Stored data entries:
***

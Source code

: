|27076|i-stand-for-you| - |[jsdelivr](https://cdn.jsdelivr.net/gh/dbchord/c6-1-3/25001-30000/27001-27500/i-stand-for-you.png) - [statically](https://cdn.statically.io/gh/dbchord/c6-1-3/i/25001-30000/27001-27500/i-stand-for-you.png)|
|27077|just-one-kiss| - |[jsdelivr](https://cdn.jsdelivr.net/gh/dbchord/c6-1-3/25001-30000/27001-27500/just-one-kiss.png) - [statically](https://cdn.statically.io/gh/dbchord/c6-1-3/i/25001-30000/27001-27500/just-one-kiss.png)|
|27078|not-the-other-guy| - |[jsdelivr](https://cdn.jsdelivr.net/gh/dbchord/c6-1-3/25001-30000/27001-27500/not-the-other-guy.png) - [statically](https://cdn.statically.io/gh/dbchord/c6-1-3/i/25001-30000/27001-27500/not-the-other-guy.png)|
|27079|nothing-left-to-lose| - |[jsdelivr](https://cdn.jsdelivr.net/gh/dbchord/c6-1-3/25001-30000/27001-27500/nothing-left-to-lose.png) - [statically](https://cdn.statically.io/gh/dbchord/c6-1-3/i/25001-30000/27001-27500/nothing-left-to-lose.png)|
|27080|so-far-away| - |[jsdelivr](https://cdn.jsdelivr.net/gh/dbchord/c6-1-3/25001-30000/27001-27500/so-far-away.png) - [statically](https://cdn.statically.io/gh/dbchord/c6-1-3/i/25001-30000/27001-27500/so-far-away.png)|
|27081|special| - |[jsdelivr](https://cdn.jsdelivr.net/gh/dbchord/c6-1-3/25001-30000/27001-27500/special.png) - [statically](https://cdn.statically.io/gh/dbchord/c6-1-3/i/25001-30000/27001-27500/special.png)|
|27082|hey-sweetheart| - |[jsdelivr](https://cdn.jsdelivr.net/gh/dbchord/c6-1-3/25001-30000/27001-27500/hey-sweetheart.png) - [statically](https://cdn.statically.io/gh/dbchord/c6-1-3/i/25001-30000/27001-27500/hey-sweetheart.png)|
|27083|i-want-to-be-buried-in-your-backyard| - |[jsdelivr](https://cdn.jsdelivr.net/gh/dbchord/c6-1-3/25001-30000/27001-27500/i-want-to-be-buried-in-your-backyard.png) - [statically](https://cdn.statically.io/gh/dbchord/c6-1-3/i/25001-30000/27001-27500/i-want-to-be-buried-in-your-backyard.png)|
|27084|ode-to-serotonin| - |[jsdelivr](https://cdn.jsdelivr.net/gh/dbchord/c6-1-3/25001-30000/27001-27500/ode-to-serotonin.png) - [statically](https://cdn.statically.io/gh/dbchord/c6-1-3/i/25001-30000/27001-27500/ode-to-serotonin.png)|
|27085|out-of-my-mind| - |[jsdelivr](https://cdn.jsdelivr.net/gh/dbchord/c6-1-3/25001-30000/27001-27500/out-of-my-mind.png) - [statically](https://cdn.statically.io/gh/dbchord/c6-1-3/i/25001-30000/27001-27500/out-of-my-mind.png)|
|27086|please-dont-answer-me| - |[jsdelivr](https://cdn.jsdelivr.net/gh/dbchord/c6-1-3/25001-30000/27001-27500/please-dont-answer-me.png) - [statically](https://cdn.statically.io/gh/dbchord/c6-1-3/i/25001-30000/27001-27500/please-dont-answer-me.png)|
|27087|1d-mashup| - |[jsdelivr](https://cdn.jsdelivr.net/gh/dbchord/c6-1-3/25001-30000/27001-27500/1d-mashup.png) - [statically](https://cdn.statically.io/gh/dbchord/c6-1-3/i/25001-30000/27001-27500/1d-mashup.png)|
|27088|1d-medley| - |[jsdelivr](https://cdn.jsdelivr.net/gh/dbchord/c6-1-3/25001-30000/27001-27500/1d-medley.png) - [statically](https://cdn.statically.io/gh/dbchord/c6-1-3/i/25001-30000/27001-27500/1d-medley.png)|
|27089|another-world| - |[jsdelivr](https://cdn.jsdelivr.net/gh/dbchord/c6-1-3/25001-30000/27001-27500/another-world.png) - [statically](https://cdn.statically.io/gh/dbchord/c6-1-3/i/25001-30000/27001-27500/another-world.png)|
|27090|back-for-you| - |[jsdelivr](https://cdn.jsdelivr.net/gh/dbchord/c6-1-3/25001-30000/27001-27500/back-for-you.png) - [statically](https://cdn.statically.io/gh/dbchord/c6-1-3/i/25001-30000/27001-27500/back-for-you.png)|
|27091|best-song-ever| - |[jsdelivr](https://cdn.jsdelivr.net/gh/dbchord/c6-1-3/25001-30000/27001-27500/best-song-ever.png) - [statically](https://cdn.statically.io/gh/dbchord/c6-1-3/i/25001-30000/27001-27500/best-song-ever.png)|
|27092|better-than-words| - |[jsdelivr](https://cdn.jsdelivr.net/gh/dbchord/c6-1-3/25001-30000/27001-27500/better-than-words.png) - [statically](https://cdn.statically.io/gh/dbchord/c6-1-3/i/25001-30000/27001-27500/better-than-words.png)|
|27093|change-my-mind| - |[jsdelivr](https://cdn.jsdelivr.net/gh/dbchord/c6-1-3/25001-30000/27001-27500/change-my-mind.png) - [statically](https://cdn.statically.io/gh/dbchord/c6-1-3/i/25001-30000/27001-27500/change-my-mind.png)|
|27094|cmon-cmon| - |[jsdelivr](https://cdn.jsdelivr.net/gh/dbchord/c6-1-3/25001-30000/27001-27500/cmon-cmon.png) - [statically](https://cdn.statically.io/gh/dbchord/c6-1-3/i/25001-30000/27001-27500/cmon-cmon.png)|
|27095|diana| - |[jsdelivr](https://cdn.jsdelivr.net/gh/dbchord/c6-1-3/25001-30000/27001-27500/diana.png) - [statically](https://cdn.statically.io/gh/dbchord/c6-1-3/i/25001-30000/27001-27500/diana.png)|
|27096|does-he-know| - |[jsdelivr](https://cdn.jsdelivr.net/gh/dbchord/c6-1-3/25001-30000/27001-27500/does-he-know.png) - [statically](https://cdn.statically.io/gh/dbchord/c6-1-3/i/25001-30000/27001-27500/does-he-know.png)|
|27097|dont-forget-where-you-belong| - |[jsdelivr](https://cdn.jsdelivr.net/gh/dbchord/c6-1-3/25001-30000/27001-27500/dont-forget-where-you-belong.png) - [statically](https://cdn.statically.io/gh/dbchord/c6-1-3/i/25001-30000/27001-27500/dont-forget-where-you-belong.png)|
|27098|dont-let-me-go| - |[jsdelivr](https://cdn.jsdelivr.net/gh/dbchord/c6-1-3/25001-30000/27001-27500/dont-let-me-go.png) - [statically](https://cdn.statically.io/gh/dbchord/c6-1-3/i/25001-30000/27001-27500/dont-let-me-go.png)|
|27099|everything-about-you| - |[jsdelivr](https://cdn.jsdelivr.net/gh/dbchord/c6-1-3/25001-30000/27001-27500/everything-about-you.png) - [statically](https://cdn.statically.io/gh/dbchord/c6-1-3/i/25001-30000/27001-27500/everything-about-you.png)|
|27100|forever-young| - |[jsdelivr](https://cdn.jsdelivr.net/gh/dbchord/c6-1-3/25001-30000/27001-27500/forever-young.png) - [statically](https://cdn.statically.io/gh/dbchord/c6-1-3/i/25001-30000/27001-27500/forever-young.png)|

***

The task: A single number is required: the count of lines in the records that include the string "mind".

Exercise answer: 2